Conjunctivitis typically involves erythematous changes to conjunctiva, which may be accompanied by chemosis, discharge or membranes. Depending on the etiology, the conjunctiva can present with a papillary (micropapillae with central vessels) or follicular reaction (slightly elevated, discrete, hypopigmented lesions with overlying or peripherally displaced vessels). Conjunctival inflammation can lead to a disturbance of the tear film and concomitant keratopathy (keratoconjunctivitis). In severe cases, conjunctival cicatrization and fibrosis can result in architectural changes to the fornix and eyelid.
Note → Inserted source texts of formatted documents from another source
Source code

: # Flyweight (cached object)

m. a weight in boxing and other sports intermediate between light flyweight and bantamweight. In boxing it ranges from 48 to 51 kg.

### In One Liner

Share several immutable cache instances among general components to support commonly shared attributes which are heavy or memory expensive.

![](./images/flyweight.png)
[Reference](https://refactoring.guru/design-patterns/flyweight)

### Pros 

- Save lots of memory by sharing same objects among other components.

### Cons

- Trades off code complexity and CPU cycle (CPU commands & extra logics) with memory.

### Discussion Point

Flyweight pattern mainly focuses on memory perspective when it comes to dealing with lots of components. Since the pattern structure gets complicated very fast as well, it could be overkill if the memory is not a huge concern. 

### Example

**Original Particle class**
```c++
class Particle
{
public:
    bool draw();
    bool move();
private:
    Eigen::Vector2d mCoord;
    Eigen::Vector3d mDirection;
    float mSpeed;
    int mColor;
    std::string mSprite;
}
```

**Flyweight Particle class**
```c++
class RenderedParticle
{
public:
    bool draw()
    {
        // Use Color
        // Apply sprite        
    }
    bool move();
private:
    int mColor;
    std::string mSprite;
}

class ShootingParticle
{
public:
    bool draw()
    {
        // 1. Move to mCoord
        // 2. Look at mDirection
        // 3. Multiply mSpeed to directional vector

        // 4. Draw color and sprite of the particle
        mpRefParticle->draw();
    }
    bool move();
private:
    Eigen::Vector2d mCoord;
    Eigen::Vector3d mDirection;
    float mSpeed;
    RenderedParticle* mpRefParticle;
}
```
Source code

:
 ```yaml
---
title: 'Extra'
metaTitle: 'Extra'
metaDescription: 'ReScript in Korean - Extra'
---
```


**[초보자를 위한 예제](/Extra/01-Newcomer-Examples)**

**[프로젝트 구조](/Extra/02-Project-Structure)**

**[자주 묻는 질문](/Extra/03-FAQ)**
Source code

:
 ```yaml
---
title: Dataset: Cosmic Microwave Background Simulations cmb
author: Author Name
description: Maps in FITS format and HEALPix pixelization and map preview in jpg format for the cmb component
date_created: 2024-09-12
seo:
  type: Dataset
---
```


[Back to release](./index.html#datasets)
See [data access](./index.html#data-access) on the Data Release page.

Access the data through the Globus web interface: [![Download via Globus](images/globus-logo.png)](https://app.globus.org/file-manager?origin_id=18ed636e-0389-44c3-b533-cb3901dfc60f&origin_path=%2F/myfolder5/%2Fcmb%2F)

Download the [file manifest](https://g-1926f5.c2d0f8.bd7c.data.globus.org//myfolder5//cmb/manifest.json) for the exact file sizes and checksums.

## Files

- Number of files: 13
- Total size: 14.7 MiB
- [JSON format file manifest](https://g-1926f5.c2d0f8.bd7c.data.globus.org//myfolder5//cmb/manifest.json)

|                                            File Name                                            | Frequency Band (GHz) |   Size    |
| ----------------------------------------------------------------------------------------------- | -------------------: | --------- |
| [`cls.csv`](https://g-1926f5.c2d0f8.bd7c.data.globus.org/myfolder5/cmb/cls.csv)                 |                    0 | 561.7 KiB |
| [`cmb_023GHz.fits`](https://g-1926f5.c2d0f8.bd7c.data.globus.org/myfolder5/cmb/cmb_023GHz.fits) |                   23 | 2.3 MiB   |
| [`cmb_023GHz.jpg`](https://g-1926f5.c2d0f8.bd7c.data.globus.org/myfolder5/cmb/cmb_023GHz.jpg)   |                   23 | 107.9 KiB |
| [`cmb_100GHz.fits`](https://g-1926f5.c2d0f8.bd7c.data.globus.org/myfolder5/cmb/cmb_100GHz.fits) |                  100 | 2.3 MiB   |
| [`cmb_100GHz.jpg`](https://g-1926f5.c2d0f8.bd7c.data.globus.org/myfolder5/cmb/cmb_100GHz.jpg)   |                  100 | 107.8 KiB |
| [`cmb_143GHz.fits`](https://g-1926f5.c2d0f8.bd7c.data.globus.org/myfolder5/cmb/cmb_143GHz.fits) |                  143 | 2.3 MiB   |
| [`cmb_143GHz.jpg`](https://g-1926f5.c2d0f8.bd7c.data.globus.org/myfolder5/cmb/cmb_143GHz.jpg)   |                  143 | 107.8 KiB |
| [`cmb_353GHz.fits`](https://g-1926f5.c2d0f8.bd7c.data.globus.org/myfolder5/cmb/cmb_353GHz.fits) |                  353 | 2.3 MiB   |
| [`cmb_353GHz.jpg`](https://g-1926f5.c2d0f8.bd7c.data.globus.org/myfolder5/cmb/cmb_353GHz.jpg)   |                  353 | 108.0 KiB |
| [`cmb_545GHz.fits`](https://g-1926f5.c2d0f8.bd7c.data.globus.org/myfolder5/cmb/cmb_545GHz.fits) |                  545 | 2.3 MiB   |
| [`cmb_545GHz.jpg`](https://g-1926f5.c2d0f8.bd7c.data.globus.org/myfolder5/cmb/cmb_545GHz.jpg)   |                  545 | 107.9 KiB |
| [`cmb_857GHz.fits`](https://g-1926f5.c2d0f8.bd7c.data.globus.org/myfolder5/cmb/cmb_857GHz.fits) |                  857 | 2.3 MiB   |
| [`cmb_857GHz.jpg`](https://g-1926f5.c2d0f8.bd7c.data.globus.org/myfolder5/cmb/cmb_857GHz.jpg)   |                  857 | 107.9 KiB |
A conjunctival biopsy is often not needed but can be useful in characterizing conjunctivitis and distinguishing it from neoplastic disorders. As with any inflammatory process the density, composition, and proportion of the inflammatory cells (lymphocytes, neutrophils, eosinophils, histiocytes, plasma cells) varies depending on the time course (early versus late), activity (acute versus chronic) and nature of the process (allergic versus infectious versus other). A suppurative neutrophil-rich infiltrate is typical of an acute bacterial infection, but lymphocytes and plasma cells are commonly seen in chronic conjunctivitis ( Fig. 19-1 ). Chronic irritated lesions often display squamous metaplasia of the surface mucosa ( Fig. 19-2 ). On occasion, a conjunctivolith may be seen in the mucosa ( Fig. 19-3 ). A high number of eosinophils suggest an allergic hypersensitivity reaction. Except for the identification of an infectious organism, foreign body, or ruptured cyst, the cause of conjunctivitis can usually not be deduced from the histologic findings and depends on clinical correlation.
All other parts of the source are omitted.